Chapter Twenty Marie #3

Now Antoine kept his eyes steady on the alchemist, as gentle as they had been with Marie all those years ago.

Silas was looking past Antoine, searching the darkness.

Startled, Marie ducked back behind the pillar, heart pounding.

Just what had she overheard? When she looked again, Antoine and Silas were gone, the corridor empty.

“A word of advice, Laveau,” came a voice from the shadows. Marie whirled to find Silas standing in front of her. Crackling vitality had returned to him, and with it, his usual air of silent contempt, that same look of mocking disdain.

His eyes swept over her tearstained cheeks. “Cry your tears if you must, witch. But outside of these walls, you’d do well to use some of that infamous magic on yourself”—his voice fell soft, strangely gentle—“and turn that bleeding heart of yours to stone.”

Silas held her gaze, eyes cutting through the shadows at her. And then he was gone.

Were those the words of an ally or foe? Truthfully, with a man like Silas, she might never know. And there was simply no time. Marie hurried forward into Antoine’s chambers.

He was at his great bookshelf, running a finger along the various timeworn tomes, his reading glasses hanging down the bridge of his nose. He took one look at her breathless appearance and made his way to her. “Marie, what is the matter?”

“I am with child, Antoine,” Marie said. “Jon’s child. I am to have a daughter.”

Antoine remained very still, watching her with that same unending patience he had when Marie had first been brought into his quarters as a little girl. He was grayer now, older, but the same.

“Sanite, she…warned me of Jon’s growing influence on you.”

“Jon is a good man,” insisted Marie.

Antoine turned away from her, his weathered eyes on the Holy Virgin, who stared down at them both, her marbled eyes completely white and unseeing. “I fear…I fear there is no such thing in New Orleans, child. Not even me.”

“What exactly is the Song of Three?” Antoine said nothing.
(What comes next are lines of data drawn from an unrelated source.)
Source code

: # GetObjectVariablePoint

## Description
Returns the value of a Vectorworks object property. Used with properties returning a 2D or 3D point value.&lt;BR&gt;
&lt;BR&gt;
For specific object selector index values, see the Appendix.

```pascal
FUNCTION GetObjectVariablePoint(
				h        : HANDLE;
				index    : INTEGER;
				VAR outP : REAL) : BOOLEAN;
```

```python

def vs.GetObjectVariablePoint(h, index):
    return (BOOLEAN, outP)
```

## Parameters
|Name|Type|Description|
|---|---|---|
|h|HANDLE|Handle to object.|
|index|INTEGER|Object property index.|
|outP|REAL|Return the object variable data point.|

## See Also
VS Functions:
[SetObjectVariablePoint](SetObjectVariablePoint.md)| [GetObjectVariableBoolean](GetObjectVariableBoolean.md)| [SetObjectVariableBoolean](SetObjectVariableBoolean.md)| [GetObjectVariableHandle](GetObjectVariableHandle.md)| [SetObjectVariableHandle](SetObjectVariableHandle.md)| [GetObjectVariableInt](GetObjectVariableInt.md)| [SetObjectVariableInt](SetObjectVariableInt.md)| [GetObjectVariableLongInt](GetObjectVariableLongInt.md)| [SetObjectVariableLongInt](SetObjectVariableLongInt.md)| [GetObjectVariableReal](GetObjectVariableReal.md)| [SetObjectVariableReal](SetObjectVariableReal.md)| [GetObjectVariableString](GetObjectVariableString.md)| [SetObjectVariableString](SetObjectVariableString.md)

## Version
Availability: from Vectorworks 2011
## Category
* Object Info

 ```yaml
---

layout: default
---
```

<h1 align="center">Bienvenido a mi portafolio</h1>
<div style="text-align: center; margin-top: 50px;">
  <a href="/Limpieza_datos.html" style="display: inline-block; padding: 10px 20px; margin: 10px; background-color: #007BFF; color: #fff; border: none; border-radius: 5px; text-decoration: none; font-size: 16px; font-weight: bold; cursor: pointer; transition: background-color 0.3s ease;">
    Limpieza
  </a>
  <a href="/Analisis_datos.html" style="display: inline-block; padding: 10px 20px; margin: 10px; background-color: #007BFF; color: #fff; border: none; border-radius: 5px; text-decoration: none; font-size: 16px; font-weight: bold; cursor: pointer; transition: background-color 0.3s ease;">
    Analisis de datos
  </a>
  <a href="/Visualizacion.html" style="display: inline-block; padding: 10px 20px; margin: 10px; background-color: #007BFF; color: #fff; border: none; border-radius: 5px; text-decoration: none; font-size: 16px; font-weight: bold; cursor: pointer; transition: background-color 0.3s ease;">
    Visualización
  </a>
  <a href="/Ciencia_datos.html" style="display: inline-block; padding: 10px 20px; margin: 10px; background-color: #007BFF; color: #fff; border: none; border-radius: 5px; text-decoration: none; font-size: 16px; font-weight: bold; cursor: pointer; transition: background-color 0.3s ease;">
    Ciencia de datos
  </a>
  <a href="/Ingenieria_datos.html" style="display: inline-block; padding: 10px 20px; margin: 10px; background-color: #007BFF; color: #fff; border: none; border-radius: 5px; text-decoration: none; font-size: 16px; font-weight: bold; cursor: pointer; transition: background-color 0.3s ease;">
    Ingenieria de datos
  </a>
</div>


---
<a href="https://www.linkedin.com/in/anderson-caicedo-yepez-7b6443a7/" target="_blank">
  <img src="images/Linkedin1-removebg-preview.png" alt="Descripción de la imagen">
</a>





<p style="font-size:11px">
His silence told her that he knew. “Did you know this entire time?” she pressed.

“I knew only what the Inquisitors spoke of in whispers,” he said finally.

“I was a simple priest, Marie. The Inquisition, it was…terrible work. Maddening work. You could not always trust the words of those being persecuted. I had hoped that it would not come to pass.” He stared into Marie’s eyes, into the cold eyes of the past. “When they burned Saloppe at the stake, she spoke of three vessels that would avenge not just her death, but the deaths of all her people. She said that these vessels would form a trinity of power, a triad chosen by the Voodoo gods themselves. The sun, the moon, the star. A union of bloodlines.”

The strange mural on the wall. The sun, the moon, and the star. Voodoo’s trinity.

“But the child,” continued Antoine, “the child would be the sacred conduit, the meeting point at which two vibrant magics flowed. But you know best of all, Marie. Power like this rarely comes without consequence.”

“What are you saying, Antoine?” Her voice trembled.

The silence between them seemed to stretch forever. Another second and she would go mad.

“The child would have to die,” Antonio de Sedella said at last.

Marie closed her eyes, tears slipping down her cheeks. She wanted to scream.

The Baron’s promise, Jon’s words at the fire: I would feel this pain once more, but only once more. Marie felt her heart twist.

And then she remembered the golden eyes of the snake that bit her.

They were Jon’s eyes too. She remembered the poison he’d sucked from her veins, the poison he’d made her drink with every sweet kiss and lesson.

Those eyes had been trying to tell her something…

something she’d missed. Jon was a man of practice and principle.

He did nothing that had not already been calculated a thousand times over.

And then Marie understood. The whole thing had been a stage.

A performance before the real thing. Jon was powerful, his magic older than hers.

But he was not strong enough for his war.

Not yet. For that, he would need a conduit to raise his army of zombi.

One last missing piece.

Jon had told her what he intended all along without her realizing. We must be willing to sacrifice the few to save the many.

Marie shook her head. “No, I will not let that come to pass. I will never allow that.” A million thoughts, a million paths before her. Each one leading to the birth and death of her child. Her daughter. “What am I to do? Please, tell me, there must be something—”

“You must keep away from Jon until the child is born, Marie.”

“And then?”

“We will baptize the child and look after her together. And you.” Father Antoine’s eyes dampened with emotion. “You will become the mother you are destined to be. Until then, we must pray fervently. We must pray God forgives us for what we must do.”

She should not ask, especially when she could not bear the answer. But ask she did. Because in the end, she would find a way to bear this pain as she had for all the others. For her child, she must. “And Jon?”

“When the time is right, you will use what he has taught you.” Antoine took her by the hand as if she were still the same scared little girl who spoke of visions and demons. “But, Marie, you must be sure to strike him first.”